[Entries supplied — start]

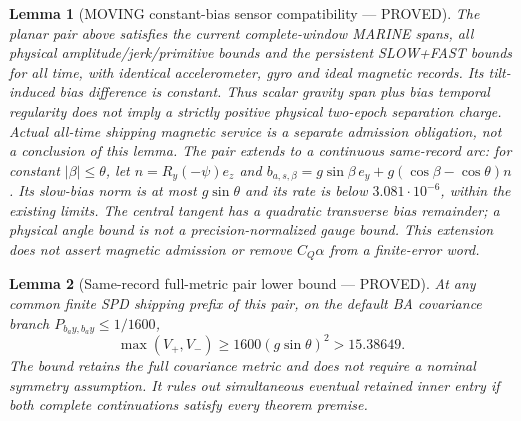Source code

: \documentclass[journal]{IEEEtran}
\newtheorem{lemma}{Lemma}\newtheorem{theorem}{Theorem}\newtheorem{proposition}{Proposition}\newtheorem{remark}{Remark}\newtheorem{corollary}{Corollary}
\begin{document}
\begin{lemma}[MOVING constant-bias sensor compatibility --- PROVED]
The planar pair above satisfies the current complete-window MARINE spans,
all physical amplitude/jerk/primitive bounds and the persistent SLOW+FAST
bounds for all time, with identical accelerometer, gyro and ideal magnetic
records. Its tilt-induced bias difference is constant. Thus scalar gravity
span plus bias temporal regularity does not imply a strictly positive
physical two-epoch separation charge. Actual all-time shipping magnetic
service is a separate admission obligation, not a conclusion of this lemma.
The pair extends to a continuous same-record arc: for constant
$|\beta|\le\theta$, let $n=R_y(-\psi)e_z$ and
$b_{a,s,\beta}=g\sin\beta\,e_y+g(\cos\beta-\cos\theta)n$.
Its slow-bias norm is at most $g\sin\theta$ and its rate is below
$3.081\cdot10^{-6}$, within the existing limits. The central tangent has a
quadratic transverse bias remainder; a physical angle bound is not a
precision-normalized gauge bound. This extension does not assert magnetic
admission or remove $C_Q\alpha$ from a finite-error word.
\end{lemma}

\begin{lemma}[Same-record full-metric pair lower bound --- PROVED]
At any common finite SPD shipping prefix of this pair, on the default BA
covariance branch \(P_{b_ay,b_ay}\le1/1600\),
\[
\max(V_+,V_-)\ge1600(g\sin\theta)^2>15.38649.
\]
The bound retains the full covariance metric and does not require a nominal
symmetry assumption. It rules out simultaneous eventual retained inner
entry if both complete continuations satisfy every theorem premise.
\end{lemma}
\end{document}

[Entries supplied — finish]

(About this exercise): Your answer must be the lines from the one containing "quadratic transverse bias" to the last line of the entries, repeated exactly and with nothing else.

(Result of this exercise):
quadratic transverse bias remainder; a physical angle bound is not a
precision-normalized gauge bound. This extension does not assert magnetic
admission or remove $C_Q\alpha$ from a finite-error word.
\end{lemma}

\begin{lemma}[Same-record full-metric pair lower bound --- PROVED]
At any common finite SPD shipping prefix of this pair, on the default BA
covariance branch \(P_{b_ay,b_ay}\le1/1600\),
\[
\max(V_+,V_-)\ge1600(g\sin\theta)^2>15.38649.
\]
The bound retains the full covariance metric and does not require a nominal
symmetry assumption. It rules out simultaneous eventual retained inner
entry if both complete continuations satisfy every theorem premise.
\end{lemma}
\end{document}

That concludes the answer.